Better Things, whose excellent second season premieres on September 14, is so much more than that. Adlon stars as Sam, who is, like Adlon, a divorced actor working the grind in L.A., where she lives with her three daughters, the roughly eight-year-old Duke (Olivia Edward), middle-schooler Frankie (Hannah Alligood), and teenage Max (Mikey Madison). (Adlon consults her real-life daughters when writing the scripts.) Like C.K.’s Louie, another FX comedy featuring Adlon, Better Things is a series of highly autobiographical snapshots peppered with surreal reveries — a briskly effective way to render the vertigo of life as a single working mother.

Adlon directed all ten episodes of the show’s second season, which begins with a typical Better Things gag.

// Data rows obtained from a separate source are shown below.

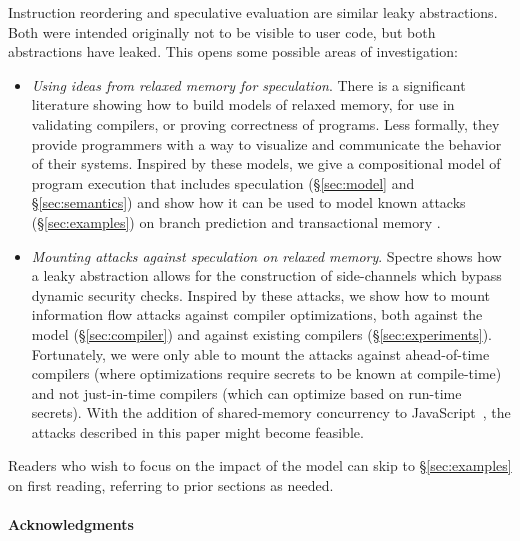 Instruction reordering and speculative evaluation are similar leaky abstractions.
Both were intended originally not to
be visible to user code, but both abstractions have leaked.
This opens some possible areas of investigation:
\begin{itemize}

\item \emph{Using ideas from relaxed memory for speculation}.  There is a
  significant literature showing how to build models of relaxed memory, for
  use in validating compilers, or proving correctness of programs.  Less
  formally, they provide programmers with a way to visualize and communicate
  the behavior of their systems.  Inspired by these models, we give a
  compositional model of program execution that includes speculation
  (\S\ref{sec:model} and \S\ref{sec:semantics}) and show how it can be used
  to model known attacks (\S\ref{sec:examples}) on branch prediction
  \cite{DBLP:journals/corr/abs-1801-01203} and transactional memory
  \cite{ChongSW18,DBLP:conf/uss/DisselkoenKPT17}.

\item \emph{Mounting attacks against speculation on relaxed memory}.
  Spectre shows how a leaky abstraction allows for the construction of
  side-channels which bypass dynamic security checks.
  Inspired by these
  attacks, we show how to mount information flow attacks against
  compiler optimizations, both against the model (\S\ref{sec:compiler})
  and against existing compilers (\S\ref{sec:experiments}).
  Fortunately, we were only able to mount the attacks against
  ahead-of-time compilers (where optimizations require secrets
  to be known at compile-time) and not just-in-time compilers
  (which can optimize based on run-time secrets).
  With the addition of shared-memory concurrency
  to JavaScript~\cite[\S24.2]{ecma-262}, the attacks described in this paper might
  become feasible.

\end{itemize}
Readers who wish to focus on the impact of the model can skip to \S\ref{sec:examples}
on first reading, referring to prior sections as needed.

\paragraph*{Acknowledgments}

Sam’s face fills the screen in close-up; she sighs and shakes her head. (Adlon gives great mom face.) Then we pull back to see her sitting on a toilet before wearily rising and thrusting a plunger into the bowl. The scene echoes a first-season episode that begins with a shot of Sam’s face and bare shoulders, thrusting away — an image our cable-conditioned minds immediately link to sex, until we see that Sam is, yes, plunging a toilet.

Sam’s most common refrain on Better Things is a plea for a hand: “Why is nobody helping me?” she yells into the void. “Shall we step into my office?” Sam asks Max in the season two premiere. Cut to the laundry room.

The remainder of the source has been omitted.